Each month Ipkat invites a prominent member of the intellectual property community to contribute a guest blog. Our first guest blogger is London-based barrister Ashley W. Roughton of Hogarth Chambers. Ashley’s practice covers a wide variety of IP topics and he is a co-author of The Modern Law of Trade Marks. He has recently appeared in Arsenal v Reed. Ashley’s chosen subject is file wrapper estoppel, a US legal concept which is being spoken of in UK courts with increasing frequency. If you have any comments on Ashley’s guest blog, please mail them to us at theipkat@yahoo.co.uk.

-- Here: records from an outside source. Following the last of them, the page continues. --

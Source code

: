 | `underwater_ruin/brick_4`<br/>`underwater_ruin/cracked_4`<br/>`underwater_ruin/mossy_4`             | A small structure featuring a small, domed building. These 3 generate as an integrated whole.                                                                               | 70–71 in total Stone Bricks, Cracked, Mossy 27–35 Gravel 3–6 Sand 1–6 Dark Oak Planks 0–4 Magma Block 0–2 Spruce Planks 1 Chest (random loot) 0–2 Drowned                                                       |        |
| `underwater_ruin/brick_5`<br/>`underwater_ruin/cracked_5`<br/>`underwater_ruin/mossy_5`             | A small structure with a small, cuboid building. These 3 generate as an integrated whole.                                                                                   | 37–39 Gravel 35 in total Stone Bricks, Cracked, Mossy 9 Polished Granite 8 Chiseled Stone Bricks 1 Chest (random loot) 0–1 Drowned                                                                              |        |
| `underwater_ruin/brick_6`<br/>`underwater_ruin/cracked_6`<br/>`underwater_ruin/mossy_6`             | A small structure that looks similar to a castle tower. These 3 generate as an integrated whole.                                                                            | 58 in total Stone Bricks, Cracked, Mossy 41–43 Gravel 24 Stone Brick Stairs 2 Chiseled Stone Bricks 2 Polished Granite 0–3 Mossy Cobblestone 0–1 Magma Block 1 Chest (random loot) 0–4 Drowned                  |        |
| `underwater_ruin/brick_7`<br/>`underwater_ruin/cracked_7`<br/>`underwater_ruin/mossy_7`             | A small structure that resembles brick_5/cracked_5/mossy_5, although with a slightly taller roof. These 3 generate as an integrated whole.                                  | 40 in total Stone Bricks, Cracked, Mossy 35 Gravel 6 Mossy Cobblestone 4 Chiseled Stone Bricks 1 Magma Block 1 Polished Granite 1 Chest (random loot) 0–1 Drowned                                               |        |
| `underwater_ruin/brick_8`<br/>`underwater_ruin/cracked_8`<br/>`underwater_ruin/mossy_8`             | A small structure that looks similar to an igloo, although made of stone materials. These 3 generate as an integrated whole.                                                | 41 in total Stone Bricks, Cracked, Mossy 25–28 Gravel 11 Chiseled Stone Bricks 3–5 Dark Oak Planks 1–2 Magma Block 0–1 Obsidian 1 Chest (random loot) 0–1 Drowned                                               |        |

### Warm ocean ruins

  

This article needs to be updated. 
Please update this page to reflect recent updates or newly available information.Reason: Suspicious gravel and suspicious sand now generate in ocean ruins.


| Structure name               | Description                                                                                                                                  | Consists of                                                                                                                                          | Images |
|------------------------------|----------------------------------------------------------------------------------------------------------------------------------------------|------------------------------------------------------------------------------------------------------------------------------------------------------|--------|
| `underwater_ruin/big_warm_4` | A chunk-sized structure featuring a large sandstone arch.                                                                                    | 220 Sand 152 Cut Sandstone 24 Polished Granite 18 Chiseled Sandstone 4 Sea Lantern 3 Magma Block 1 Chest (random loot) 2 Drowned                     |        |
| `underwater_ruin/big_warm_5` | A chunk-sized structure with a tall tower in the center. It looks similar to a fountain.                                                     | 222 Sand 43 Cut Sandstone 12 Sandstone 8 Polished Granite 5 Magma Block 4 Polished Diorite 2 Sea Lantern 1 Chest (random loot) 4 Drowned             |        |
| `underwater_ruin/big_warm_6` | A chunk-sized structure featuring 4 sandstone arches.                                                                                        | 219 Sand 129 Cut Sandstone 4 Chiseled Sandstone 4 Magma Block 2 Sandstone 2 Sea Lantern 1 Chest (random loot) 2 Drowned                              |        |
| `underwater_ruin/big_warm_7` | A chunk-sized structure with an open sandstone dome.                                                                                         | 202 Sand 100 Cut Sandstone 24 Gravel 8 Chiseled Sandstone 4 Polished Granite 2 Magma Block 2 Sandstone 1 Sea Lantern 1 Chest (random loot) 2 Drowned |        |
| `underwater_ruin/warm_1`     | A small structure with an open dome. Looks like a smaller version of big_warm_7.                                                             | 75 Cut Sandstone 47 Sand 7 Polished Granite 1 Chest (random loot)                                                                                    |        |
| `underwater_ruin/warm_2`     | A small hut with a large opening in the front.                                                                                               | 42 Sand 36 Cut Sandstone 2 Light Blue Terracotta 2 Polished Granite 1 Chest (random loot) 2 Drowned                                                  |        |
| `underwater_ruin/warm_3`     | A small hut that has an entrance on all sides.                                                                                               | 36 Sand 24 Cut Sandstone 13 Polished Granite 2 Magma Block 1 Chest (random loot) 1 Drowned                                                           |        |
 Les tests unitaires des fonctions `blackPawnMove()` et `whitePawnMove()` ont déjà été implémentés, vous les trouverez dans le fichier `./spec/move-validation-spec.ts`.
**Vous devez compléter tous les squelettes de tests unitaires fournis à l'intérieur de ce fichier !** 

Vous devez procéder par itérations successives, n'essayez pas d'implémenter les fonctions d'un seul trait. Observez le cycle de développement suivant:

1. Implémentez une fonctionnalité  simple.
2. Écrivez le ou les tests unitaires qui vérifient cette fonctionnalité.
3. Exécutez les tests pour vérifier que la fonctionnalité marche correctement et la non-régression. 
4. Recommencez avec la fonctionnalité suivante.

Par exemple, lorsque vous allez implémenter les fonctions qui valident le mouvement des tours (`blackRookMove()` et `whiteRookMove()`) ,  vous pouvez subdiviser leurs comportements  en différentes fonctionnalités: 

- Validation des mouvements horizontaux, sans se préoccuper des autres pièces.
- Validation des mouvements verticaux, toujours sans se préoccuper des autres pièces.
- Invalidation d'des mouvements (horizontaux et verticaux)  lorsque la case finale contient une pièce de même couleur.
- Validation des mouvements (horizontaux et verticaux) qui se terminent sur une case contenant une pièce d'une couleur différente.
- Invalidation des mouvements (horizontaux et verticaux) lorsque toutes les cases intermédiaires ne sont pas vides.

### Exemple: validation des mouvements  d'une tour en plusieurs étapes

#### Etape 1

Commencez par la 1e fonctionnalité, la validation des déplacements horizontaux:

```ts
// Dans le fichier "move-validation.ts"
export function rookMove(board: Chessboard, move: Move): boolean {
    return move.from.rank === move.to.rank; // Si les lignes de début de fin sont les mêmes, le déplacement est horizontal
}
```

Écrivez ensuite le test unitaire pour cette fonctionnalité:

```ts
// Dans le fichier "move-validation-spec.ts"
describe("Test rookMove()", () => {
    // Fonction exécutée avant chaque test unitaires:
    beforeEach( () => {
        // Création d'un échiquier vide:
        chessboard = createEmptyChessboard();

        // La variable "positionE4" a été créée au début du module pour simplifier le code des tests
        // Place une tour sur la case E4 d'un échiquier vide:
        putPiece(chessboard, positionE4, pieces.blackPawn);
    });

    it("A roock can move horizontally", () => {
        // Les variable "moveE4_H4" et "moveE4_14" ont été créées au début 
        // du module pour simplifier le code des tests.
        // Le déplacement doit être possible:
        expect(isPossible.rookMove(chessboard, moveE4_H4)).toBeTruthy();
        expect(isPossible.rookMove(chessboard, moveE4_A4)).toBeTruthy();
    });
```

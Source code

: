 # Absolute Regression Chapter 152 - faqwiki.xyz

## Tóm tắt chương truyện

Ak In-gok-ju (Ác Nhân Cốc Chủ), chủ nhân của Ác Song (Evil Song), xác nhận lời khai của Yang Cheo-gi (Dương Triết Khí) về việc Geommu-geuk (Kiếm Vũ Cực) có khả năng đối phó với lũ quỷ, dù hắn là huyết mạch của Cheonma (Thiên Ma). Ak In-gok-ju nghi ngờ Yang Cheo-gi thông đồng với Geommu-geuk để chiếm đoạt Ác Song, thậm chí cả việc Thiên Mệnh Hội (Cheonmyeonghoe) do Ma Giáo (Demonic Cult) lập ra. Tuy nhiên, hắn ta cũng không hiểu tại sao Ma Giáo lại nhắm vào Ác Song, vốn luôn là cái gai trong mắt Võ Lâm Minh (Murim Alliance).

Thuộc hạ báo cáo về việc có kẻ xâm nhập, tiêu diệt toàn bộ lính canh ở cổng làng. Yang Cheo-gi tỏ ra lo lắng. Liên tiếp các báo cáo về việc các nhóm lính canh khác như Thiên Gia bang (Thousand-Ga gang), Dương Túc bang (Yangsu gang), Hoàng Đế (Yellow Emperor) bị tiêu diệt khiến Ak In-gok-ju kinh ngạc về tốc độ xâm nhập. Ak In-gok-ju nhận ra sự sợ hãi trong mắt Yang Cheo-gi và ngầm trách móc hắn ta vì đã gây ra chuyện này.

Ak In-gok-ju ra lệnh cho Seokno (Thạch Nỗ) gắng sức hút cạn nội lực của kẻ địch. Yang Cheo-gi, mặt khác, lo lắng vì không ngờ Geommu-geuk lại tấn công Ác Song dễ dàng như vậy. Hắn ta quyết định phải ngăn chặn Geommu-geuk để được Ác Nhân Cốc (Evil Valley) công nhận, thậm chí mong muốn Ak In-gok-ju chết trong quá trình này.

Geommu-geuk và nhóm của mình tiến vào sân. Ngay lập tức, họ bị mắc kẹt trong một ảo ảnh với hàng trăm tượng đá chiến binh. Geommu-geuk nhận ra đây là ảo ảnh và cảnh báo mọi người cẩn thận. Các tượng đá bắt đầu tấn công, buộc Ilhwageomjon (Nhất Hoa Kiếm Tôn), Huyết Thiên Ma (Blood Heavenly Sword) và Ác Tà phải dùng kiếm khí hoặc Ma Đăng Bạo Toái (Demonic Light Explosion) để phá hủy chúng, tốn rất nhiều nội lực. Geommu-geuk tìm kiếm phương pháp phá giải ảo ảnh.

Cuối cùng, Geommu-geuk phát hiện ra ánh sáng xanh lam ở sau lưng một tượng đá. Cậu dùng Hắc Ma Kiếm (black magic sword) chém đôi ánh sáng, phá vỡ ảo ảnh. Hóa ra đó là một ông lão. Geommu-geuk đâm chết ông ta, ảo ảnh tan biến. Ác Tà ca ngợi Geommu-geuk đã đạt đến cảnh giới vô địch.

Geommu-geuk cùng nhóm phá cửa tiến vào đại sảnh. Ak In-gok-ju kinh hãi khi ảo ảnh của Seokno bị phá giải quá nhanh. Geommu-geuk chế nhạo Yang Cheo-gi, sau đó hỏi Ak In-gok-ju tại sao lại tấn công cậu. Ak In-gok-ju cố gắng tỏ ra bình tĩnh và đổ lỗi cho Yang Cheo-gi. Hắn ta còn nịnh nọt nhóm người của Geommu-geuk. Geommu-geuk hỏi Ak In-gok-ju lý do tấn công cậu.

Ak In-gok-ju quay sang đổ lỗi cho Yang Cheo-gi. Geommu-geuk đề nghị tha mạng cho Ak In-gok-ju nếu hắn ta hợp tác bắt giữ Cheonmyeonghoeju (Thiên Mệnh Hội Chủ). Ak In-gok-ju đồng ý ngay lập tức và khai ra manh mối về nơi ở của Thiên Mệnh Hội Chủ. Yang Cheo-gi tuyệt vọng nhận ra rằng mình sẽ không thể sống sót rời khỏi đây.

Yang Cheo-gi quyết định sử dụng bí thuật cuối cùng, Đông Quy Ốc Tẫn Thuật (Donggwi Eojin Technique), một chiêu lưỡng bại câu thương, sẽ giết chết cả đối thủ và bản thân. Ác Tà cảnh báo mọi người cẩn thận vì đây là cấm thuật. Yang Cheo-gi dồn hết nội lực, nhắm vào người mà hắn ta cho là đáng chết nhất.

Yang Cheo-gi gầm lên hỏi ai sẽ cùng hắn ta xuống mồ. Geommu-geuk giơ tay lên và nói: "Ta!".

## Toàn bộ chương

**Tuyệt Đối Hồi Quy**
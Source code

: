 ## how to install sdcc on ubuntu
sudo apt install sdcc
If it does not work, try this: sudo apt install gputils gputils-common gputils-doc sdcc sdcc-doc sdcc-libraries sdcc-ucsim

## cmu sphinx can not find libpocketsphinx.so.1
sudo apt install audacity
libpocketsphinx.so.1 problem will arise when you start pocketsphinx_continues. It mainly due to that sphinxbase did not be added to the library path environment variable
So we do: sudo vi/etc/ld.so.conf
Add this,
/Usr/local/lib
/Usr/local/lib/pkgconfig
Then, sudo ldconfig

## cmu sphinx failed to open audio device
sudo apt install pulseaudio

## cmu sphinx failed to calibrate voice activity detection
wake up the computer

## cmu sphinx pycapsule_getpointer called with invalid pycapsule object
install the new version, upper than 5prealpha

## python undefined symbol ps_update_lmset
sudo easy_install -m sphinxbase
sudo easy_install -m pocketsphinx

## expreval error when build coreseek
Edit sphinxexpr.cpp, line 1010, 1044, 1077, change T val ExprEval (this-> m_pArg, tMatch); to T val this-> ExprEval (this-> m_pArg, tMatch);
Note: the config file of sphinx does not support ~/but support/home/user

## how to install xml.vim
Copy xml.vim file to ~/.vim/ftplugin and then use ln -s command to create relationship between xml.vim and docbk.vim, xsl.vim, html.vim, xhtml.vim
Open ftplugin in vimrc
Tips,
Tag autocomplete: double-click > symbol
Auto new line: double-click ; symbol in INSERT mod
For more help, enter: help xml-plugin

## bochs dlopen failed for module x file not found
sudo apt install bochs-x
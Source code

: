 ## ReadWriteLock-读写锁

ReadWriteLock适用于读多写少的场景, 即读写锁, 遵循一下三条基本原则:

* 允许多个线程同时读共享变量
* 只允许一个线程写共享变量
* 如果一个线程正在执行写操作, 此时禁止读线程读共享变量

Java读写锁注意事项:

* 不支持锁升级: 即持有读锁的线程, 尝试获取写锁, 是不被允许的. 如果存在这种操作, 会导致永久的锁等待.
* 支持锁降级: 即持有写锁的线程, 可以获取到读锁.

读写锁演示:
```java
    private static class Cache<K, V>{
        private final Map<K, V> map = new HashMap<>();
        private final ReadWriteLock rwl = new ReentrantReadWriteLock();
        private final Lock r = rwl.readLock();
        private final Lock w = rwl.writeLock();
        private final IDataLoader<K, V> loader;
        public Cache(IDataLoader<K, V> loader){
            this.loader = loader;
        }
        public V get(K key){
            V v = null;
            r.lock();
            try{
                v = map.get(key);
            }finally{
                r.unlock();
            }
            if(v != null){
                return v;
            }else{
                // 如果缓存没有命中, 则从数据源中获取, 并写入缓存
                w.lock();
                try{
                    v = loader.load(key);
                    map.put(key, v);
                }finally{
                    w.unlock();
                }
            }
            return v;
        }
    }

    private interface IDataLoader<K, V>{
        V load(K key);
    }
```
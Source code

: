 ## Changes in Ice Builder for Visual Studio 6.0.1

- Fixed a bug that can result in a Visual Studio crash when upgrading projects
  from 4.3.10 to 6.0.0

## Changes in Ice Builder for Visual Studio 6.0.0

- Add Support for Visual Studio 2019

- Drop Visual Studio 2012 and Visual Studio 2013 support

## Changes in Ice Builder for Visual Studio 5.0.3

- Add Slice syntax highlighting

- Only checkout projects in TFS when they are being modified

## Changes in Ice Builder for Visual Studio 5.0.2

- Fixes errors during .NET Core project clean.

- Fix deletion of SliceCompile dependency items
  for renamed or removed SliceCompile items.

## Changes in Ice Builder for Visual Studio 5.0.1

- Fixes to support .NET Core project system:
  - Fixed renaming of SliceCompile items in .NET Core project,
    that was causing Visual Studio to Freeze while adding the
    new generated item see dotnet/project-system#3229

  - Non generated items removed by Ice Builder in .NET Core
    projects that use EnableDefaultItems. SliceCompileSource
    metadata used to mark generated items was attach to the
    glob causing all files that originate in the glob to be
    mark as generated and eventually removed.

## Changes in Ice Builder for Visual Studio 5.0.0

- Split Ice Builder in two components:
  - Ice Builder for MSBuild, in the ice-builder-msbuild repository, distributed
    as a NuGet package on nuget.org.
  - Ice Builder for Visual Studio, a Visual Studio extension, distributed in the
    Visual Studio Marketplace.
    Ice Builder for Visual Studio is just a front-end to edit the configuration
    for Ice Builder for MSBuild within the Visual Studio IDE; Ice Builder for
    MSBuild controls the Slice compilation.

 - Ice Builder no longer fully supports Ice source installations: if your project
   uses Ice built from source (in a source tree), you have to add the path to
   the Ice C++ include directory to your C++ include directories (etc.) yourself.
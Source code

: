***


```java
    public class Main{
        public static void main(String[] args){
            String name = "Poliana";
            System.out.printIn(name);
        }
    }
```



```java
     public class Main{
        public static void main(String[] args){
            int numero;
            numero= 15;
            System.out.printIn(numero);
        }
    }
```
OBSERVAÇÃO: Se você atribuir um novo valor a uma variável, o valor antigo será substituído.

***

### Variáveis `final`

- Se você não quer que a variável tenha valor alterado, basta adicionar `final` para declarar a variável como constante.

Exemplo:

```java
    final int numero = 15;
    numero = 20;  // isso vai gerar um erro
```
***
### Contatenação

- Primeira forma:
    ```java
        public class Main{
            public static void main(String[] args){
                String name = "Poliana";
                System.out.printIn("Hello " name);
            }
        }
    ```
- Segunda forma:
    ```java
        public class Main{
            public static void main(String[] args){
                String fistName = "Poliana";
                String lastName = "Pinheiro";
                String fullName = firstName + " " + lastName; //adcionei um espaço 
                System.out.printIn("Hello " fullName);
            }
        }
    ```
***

File wrapper estoppel (where a patent applicant is absolutely bound by representations made to the Patent Office) is unknown in the UK. However it seems wrong that an applicant can get his patent by telling the Patent Office that his patent specification or claims mean one thing and later tell the court something quite different in order to catch an alleged infringer. How much, asks the law, can this sort of behaviour enlarge the defendant’s rights? In the UK the answer is not at all: it is not the defendant’s rights which are enlarged but those of the claimant which are diminished. A patent claim not drafted in good faith and in need of a narrowing amendment may not be amended without the discretionary permission of the court, which takes into account, among other things, shifts in the applicant’s position. But at trial the applicant is not held to his representations to the Patent Office. There is some sense in this: if file wrapper estoppel becomes a UK doctrine, the overall patent specification essentially comprises the finally granted claims and specification as well as the Patent Office file held in Newport and, possibly, any oral representations which can be established in evidence. So instead of having one document to seek and construe, you have two and perhaps some hearsay. The Comptroller is not obliged to maintain her files but just to maintain the register.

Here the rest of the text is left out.